* **Problem**:
Using the listing below, set down exactly the lines starting at the line that contains "- [Build](#build)" and ending at the line that contains "Follow DoDown and", both included, and no others.

* **Input records**:

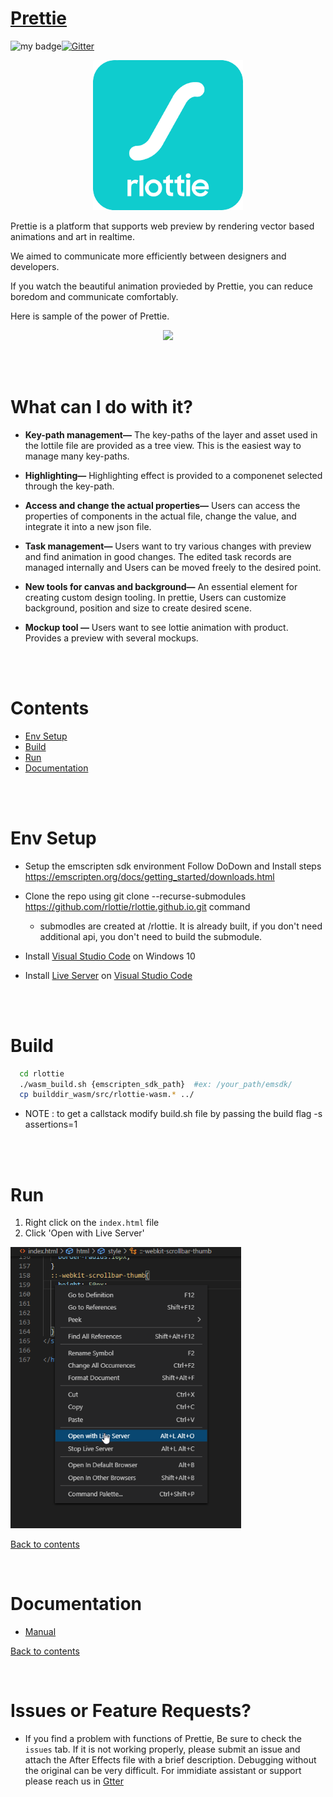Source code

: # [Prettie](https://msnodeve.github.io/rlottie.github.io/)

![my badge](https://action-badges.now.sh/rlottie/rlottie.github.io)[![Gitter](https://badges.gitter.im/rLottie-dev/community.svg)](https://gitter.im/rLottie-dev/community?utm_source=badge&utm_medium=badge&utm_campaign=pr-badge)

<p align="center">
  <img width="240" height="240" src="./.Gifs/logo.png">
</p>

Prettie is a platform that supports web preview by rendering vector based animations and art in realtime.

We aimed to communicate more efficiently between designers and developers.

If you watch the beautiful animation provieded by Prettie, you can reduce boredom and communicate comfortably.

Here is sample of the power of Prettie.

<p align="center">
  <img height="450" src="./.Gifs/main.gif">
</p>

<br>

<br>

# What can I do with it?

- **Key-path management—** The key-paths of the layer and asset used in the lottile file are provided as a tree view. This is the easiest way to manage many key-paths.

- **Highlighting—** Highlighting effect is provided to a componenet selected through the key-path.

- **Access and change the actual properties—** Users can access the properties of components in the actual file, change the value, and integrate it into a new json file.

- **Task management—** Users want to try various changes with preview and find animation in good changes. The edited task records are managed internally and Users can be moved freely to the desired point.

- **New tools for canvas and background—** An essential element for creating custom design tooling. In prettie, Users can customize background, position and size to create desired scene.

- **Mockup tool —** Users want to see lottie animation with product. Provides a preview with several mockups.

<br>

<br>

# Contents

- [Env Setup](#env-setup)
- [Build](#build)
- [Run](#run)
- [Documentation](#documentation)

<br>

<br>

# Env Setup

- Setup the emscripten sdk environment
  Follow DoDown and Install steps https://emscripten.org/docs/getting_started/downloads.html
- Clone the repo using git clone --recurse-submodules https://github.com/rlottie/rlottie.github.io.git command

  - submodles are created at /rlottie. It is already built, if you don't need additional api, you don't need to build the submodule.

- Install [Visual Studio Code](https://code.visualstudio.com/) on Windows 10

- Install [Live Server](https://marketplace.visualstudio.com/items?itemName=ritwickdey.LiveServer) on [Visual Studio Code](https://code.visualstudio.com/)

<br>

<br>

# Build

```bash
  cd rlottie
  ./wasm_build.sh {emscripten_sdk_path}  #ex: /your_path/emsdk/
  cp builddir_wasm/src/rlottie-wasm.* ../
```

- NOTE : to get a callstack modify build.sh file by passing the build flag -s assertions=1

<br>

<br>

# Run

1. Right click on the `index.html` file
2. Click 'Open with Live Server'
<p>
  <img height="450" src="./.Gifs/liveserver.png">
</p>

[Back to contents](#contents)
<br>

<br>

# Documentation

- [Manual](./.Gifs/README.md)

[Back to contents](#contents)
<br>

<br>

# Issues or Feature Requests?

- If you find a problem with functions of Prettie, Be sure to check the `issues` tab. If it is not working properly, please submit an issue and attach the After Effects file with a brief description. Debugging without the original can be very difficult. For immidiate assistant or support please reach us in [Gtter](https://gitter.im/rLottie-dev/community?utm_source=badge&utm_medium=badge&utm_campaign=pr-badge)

---

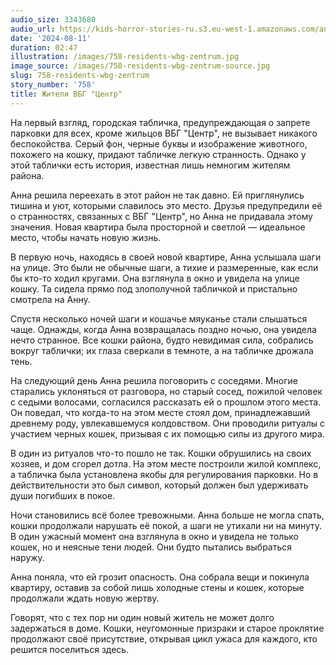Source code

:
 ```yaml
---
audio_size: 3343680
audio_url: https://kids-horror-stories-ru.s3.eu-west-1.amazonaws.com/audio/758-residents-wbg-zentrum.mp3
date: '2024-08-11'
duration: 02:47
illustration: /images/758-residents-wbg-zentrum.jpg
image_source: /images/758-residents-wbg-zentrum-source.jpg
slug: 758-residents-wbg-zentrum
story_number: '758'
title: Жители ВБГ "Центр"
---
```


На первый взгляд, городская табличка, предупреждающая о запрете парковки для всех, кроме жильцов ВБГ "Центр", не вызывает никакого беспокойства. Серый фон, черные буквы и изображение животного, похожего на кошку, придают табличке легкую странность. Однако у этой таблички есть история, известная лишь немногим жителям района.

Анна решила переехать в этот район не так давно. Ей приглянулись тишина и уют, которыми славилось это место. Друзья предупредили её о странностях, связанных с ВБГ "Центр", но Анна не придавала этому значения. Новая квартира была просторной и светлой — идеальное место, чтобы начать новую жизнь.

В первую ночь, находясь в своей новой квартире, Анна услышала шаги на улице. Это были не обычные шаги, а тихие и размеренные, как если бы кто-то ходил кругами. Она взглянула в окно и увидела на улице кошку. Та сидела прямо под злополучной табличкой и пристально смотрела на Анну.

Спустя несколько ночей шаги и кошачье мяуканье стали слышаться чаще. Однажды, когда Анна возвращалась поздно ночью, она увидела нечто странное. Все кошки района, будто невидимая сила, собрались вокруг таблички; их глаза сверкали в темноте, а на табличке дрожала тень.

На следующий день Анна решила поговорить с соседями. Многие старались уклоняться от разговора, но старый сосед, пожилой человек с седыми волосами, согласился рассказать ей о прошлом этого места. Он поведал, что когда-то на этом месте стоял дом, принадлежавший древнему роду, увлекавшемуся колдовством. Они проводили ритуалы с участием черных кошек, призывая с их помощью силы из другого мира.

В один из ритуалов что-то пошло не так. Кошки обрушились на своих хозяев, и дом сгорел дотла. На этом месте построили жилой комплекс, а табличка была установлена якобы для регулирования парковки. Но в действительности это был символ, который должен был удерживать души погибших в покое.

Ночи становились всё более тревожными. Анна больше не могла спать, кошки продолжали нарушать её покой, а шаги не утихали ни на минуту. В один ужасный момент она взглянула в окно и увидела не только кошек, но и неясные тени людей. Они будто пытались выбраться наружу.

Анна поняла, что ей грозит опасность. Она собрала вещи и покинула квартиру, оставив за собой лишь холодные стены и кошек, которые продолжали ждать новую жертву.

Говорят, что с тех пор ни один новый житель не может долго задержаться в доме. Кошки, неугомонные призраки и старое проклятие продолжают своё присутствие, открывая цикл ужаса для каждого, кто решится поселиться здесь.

* * *

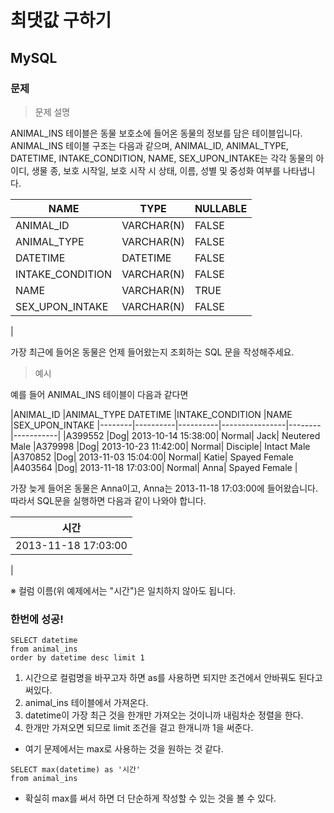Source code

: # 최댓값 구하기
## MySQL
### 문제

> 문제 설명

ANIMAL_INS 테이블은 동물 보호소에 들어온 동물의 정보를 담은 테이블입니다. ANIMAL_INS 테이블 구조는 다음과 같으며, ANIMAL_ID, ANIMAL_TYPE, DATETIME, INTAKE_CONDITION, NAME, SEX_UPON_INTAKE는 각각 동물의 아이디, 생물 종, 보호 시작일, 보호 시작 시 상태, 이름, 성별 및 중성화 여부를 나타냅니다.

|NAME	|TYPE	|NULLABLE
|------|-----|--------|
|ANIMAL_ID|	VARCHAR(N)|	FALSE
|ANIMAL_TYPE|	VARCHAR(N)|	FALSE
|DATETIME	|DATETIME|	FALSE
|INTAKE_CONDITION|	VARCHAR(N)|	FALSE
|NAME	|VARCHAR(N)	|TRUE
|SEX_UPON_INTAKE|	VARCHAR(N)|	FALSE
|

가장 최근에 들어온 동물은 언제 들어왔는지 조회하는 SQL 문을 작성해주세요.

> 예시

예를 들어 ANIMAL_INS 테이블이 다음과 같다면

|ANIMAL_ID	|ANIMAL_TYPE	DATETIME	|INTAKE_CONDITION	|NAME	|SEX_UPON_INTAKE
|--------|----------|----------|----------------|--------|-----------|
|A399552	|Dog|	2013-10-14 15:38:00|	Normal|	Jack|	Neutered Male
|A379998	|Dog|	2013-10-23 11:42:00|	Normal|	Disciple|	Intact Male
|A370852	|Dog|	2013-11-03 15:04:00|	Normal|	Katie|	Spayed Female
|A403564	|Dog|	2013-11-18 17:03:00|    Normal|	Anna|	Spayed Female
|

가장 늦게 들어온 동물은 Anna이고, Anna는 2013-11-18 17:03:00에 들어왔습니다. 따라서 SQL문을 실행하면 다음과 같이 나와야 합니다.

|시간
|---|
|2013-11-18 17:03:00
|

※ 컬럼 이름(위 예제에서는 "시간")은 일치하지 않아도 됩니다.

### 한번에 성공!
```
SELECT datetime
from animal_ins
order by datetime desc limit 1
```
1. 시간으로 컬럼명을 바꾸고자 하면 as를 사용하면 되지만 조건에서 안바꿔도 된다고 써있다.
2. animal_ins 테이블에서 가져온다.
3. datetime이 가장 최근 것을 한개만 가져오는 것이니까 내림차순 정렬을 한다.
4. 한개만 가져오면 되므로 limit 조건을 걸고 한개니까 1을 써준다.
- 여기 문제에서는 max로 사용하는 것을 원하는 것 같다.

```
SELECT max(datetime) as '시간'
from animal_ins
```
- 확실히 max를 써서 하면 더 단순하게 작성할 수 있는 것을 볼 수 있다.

* **Final answer**:
- [Build](#build)
- [Run](#run)
- [Documentation](#documentation)

<br>

<br>

# Env Setup

- Setup the emscripten sdk environment
  Follow DoDown and Install steps https://emscripten.org/docs/getting_started/downloads.html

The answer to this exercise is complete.